Ben kültür-sanatın iyileştirici ve ortak paydada buluşturucu halini festival süresince sıkça gördüm. Çocuklarımızın, gençlerimizin, toplumun her kesiminin hatta yabancı misafirlerimizin geldiklerinde 9 gün boyunca sanatın her dalını; söyleşiden konserlere, sergilere kadar deneyimledikleri aynı zamanda da muhteşem bir sahaya şahit oldukları kapsayıcılıkta festivalimiz. Afişinden bayraklamasına kadar şehrin süslendiği bir atmosfer hakim sokaklarda.
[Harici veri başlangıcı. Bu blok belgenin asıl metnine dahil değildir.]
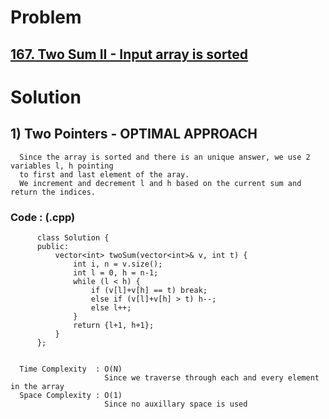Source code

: # Problem
 
## [167. Two Sum II - Input array is sorted](https://leetcode.com/problems/two-sum-ii-input-array-is-sorted/)


# Solution 
                         
## 1) Two Pointers - OPTIMAL APPROACH

      Since the array is sorted and there is an unique answer, we use 2 variables l, h pointing
      to first and last element of the aray.
      We increment and decrement l and h based on the current sum and return the indices.  
      
      
   ### Code : (.cpp)
    
          class Solution {
          public:
              vector<int> twoSum(vector<int>& v, int t) {
                  int i, n = v.size();
                  int l = 0, h = n-1;
                  while (l < h) {
                      if (v[l]+v[h] == t) break;
                      else if (v[l]+v[h] > t) h--;
                      else l++;
                  }
                  return {l+1, h+1}; 
              }
          };

 
      Time Complexity  : O(N) 
                         Since we traverse through each and every element in the array
      Space Complexity : O(1)
                         Since no auxillary space is used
Böyle olunca iyileştirici bir tarafı da olduğunu düşünüyorum. Çünkü o 9 gün o şehre, çevre şehirlerden de bir akış oluyor. Hele hafta sonları.. Bu süreçlerde insanlar kendilerine bir zaman ayırma, monotonluktan kurtulma fırsatı bulmuş oluyor. Herkesi bulunduğu şehrin takvimine ya da en yakın şehirdeki takvimi incelemeye, seyahat planına dahil etmeye davet ediyorum.
Ben kendi adıma göz bebeğimiz dediğimiz festivalimizin bir an önce ayaklanıp ülkenin festivaller kapsamında demirbaşlarından biri olmasını, 81 ilimizde bir yıl boyunca hiç durmadan gezen bir festival olmasını diliyorum Kültür Yolu Festivali’nin. Çünkü her bireyin su kadar sanata erişiminin de elzem olduğunu düşünüyorum. Sizce ‘Kültür Yolu Festivali 81 İlimizde’ başlığını ne zaman atarız haberlerimizde?
Ne güzel bir temenni.. Yıl vermek çok iddialı olur ama bizim zaten öncelikli hedefimiz büyük şehirlerle bu işi götürmek, ilerletmek. Aslında ilk hedef her sene 5 yeni şehir ekleyerek 2028’e kadar 35 şehirde olmak!
Kültür Yolu Festivali’nin Genel Direktörü Selim Terzi, yazarımız Berfin Güldoğan'a 2025 ve 2026 hedeflerini anlattı: “Her yıl daha fazla şehir, daha özgün içerik ve daha güçlü etki.”